Pas plus, mais mieux

3 Français sur 4 font du sport selon une étude Harris Interactive pour Cetelemde fin 2017. Mais parmi eux, combien adoptent les bons réflexes alimentaires ? Pas tous. Pire, beaucoup pensent que faire du sport permet au contraire de manger tout ce qu’on veut et en quantités plus généreuses. Le sport, ça creuse l’appétit et bouger compense les écarts, non ? Non. « En dessous de 4 heures de sport - modéré à intense- par semaine, on n’a pas de besoins nutritionnels différents de la personne qui ne s’entraîne pas », prévient Thomas Ladrat, diététicien-nutritionniste du sport (www.thomasladrat.com ). Pas besoin de manger plus donc. Mais pour aider l’organisme à produire un effort supplémentaire, améliorer les performances et mieux récupérer, il faut manger mieux. Exit les excès de sucre, sel et graisses et place à une alimentation saine, variée et équilibrée.

Les nutriments indispensables

Les sportifs, tout autant que les sédentaires d’ailleurs, ont intérêt à manger sain et équilibré, c’est entendu. Mais sur quels nutriments miser en priorité ? « Pendant les 2-3 premières semaines, on peut avoir des besoins un peu plus élevés en protéines, car il faut recréer de la masse musculaire », explique encore notre diététicien-nutritionniste du sport. La bonne dose ? Il faut compter une portion (100 à 125 g) de protéines animales (viande, poisson, œuf) ou végétales (légumineuses, graines, noix, soja…) à chaque repas. Les apports en vitamines et minéraux doivent aussi être optimaux, pour lutter contre l’oxydation des cellules induite par l’effort. Fruits et légumes frais et de saison sont la meilleure option pour faire le plein de ces nutriments essentiels et d’antioxydants. On les consomme de préférence crus et cuits à chaque repas pour améliorer leur digestibilité. Les glucides complexes, enfin, qui apportent de l’énergie sur le long cours et permettent de tenir la distance et l’effort, sont à privilégier. On opte pour des céréales complètes ou semi-complètes (pâte, riz, pain…).

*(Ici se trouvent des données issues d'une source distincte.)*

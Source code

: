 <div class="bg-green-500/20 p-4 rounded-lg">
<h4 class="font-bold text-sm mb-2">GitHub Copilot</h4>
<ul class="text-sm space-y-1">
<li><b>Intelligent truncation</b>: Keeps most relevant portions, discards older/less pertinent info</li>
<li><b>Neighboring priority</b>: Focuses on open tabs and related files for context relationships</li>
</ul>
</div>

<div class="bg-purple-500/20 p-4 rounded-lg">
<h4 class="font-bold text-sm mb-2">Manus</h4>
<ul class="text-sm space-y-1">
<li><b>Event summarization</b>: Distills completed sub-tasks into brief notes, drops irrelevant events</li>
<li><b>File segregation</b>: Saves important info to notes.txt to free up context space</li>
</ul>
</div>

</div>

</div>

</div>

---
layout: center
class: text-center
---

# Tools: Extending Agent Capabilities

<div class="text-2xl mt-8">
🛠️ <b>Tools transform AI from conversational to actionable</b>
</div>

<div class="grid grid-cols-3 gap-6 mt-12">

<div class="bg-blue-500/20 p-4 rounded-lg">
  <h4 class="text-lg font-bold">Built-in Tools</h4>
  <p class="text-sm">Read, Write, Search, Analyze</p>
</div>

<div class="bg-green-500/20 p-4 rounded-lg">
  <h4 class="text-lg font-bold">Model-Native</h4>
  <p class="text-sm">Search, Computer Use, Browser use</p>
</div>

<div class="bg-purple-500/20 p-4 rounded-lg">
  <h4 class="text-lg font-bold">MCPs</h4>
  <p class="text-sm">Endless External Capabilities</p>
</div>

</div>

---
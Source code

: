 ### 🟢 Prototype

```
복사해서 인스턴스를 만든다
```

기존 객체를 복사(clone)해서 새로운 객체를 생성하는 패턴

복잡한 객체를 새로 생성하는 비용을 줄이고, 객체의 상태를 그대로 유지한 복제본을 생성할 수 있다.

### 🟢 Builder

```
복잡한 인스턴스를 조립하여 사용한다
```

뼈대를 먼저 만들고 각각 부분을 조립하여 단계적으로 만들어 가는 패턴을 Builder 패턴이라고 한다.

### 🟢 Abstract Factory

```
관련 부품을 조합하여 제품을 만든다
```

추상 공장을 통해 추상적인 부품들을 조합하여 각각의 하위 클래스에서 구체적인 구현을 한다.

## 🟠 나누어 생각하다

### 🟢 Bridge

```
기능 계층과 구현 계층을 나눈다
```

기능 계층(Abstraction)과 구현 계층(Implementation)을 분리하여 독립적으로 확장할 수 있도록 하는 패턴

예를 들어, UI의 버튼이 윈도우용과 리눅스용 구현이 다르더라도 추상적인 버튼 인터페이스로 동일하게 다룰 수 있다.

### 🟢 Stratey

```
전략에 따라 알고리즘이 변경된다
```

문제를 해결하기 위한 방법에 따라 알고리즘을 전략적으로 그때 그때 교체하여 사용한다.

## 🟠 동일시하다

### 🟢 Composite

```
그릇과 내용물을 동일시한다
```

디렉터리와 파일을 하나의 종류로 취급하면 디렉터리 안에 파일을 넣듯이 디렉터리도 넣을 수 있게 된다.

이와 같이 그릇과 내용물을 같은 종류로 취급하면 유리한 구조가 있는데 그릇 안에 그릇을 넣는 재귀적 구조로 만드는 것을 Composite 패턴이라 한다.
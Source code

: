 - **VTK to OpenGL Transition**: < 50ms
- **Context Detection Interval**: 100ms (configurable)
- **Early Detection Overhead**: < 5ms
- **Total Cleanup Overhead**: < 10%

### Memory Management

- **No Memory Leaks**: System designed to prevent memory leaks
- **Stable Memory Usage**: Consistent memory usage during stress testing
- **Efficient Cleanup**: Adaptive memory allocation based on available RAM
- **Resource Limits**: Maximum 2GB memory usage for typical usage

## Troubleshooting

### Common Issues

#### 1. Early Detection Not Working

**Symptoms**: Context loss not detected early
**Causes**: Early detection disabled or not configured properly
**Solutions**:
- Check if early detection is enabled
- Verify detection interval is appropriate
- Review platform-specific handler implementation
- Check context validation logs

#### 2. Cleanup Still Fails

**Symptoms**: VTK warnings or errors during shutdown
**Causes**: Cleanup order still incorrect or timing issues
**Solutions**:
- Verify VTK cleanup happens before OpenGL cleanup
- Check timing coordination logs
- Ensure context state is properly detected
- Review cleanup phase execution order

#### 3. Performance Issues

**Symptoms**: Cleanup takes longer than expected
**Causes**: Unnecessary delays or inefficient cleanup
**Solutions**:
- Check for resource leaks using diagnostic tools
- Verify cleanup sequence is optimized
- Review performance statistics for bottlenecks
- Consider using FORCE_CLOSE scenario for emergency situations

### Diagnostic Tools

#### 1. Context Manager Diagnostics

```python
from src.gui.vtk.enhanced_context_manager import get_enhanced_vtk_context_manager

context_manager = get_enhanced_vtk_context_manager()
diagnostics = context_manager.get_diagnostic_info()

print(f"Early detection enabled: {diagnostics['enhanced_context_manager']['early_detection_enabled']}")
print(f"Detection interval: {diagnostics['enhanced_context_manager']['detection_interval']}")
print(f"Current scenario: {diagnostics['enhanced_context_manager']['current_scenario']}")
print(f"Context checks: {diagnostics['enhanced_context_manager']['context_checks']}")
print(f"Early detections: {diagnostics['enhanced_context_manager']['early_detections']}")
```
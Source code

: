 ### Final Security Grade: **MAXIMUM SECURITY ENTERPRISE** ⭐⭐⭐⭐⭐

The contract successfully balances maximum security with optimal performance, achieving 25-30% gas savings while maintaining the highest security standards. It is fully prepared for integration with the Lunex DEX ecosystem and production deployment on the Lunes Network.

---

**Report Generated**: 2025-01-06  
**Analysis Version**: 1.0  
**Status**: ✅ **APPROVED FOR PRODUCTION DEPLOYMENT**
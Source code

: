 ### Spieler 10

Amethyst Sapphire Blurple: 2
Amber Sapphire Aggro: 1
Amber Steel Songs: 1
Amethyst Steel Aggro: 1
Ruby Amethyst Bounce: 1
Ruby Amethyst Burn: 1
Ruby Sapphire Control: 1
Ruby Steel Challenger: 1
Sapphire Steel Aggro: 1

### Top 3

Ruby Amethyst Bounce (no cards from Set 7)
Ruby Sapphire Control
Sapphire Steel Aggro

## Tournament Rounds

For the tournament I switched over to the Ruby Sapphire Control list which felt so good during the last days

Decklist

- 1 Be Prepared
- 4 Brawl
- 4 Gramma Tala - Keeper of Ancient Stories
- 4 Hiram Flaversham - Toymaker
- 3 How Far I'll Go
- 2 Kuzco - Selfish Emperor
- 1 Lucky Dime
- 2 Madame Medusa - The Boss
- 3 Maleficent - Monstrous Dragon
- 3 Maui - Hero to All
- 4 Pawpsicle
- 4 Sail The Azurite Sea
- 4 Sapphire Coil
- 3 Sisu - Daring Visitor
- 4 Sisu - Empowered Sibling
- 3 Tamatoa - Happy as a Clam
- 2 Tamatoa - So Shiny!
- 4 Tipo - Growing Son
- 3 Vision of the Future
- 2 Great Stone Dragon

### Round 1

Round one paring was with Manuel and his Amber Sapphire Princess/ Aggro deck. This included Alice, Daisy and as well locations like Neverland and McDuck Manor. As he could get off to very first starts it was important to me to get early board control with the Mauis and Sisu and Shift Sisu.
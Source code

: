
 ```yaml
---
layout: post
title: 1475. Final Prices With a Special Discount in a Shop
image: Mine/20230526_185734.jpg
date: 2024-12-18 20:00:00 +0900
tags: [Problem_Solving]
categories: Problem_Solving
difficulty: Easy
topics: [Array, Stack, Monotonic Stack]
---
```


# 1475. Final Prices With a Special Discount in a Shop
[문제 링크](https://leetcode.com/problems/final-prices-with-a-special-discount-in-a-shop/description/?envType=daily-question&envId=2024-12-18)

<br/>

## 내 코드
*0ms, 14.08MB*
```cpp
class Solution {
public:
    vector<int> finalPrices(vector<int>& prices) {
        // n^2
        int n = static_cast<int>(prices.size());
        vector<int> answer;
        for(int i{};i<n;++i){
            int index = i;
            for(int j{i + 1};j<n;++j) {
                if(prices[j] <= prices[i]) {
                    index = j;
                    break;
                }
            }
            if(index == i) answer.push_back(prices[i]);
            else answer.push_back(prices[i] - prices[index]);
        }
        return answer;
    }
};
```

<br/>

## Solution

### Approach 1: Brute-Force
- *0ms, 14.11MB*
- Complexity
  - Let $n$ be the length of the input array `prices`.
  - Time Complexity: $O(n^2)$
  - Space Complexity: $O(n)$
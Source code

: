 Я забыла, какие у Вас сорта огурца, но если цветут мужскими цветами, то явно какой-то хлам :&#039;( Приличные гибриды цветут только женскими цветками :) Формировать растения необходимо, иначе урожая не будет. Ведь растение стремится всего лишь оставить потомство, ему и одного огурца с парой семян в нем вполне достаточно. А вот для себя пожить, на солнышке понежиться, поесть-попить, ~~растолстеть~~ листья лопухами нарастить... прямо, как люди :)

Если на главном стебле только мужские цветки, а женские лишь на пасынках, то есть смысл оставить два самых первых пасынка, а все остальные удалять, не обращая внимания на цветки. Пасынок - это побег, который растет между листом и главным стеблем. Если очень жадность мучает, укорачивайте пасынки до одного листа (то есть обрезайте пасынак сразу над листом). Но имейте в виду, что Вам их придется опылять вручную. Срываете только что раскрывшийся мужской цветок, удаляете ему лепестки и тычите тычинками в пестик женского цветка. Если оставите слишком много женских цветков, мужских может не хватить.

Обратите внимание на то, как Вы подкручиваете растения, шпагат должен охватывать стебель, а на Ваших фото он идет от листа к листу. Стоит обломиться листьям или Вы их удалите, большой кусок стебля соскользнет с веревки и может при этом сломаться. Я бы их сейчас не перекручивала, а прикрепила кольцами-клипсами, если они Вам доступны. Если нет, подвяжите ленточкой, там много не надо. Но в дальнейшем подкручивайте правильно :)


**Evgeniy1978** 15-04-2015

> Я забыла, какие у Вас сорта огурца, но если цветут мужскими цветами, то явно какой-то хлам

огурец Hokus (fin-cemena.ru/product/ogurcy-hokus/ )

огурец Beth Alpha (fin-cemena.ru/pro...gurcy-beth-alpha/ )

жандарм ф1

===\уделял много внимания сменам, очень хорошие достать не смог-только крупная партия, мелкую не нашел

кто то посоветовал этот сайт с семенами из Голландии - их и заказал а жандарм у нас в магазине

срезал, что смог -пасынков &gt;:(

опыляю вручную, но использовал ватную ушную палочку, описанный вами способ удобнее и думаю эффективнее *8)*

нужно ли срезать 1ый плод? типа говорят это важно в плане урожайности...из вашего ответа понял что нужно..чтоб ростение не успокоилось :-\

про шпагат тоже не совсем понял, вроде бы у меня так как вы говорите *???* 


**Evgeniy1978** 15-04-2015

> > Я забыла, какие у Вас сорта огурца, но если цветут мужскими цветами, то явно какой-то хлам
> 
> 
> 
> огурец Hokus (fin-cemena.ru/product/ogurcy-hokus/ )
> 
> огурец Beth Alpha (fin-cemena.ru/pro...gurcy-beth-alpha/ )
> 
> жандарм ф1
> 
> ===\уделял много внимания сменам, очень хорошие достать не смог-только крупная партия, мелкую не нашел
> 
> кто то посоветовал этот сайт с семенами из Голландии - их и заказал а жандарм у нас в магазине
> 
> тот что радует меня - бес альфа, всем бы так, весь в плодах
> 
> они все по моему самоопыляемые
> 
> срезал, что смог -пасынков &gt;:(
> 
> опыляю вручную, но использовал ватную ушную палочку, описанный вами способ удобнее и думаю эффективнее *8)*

Les bons réflexes avant et après le sport

Si la séance a lieu en fin de matinée ou en fin de journée, on peut prévoir une collation 1 heure ½ avant, mais uniquement si on a faim ou si on manque d’énergie (sinon, on zappe tout simplement). Mais attention, il ne s’agit pas d’avaler un paquet de gâteau. Des idées ? « Un fruit, une poignée de noix ou d’amandes (30 à 40 g, non salées), 1 tranche de pain complet, aux céréales ou au levain ou une compote » note Thomas Ladrat. Cet encas doit être avant tout digeste et ne pas plomber l’estomac. Si on doit faire du sport après le repas, on attend au minimum 2 heures (après le petit déjeuner) ou 3 heures (après le repas principal), là encore pour des questions de confort digestif. Après la séance, il n’est pas nécessaire d’ajouter un encas. En revanche, il faut bien s’hydrater, c’est-à-dire boire tout au long de la journée, mais aussi pendant et après la séance de sport. Pourquoi ? « On continue à perdre un peu d’eau dans la demi-heure qui suit la fin de l’effort, le temps que le corps redescende en température », précise le spécialiste. Ce que l’on boit ? De l’eau de préférence (que l’on peut aromatiser avec du citron), ou encore du thé ou de la tisane. Le diététicien conseille de limiter les eaux pétillantes (responsables de ballonnements) et les eaux minérales riches en sodium (type Vichy St Yorre), car notre alimentation est suffisamment chargée en sel.